Instructions for the task
Among the entries below, find each line with "Google" and show it.

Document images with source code
((
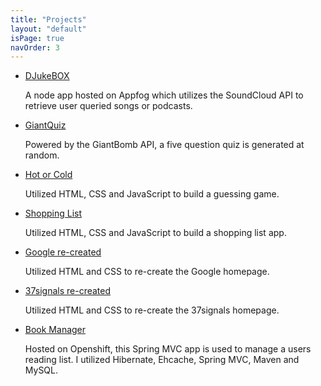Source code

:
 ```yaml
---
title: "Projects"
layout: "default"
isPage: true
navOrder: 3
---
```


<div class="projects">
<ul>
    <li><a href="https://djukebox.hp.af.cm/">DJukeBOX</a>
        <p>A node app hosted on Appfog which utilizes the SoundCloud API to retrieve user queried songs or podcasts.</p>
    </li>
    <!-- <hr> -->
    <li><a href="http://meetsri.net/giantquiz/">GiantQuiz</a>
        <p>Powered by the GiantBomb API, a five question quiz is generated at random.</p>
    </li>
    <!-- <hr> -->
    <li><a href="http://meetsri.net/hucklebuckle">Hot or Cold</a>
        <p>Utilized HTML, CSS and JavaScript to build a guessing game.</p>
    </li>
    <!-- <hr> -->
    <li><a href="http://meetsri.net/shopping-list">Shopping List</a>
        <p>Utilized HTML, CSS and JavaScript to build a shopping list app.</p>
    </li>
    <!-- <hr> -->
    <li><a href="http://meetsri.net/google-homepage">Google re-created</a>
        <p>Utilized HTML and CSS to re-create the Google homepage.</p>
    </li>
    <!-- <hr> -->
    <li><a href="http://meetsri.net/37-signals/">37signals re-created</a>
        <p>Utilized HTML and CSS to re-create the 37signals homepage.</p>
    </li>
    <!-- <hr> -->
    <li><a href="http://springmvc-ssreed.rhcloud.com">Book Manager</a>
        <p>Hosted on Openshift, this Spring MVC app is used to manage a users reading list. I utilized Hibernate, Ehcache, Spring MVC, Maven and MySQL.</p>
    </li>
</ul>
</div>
))
Solution to this task
    <li><a href="http://meetsri.net/google-homepage">Google re-created</a>
        <p>Utilized HTML and CSS to re-create the Google homepage.</p>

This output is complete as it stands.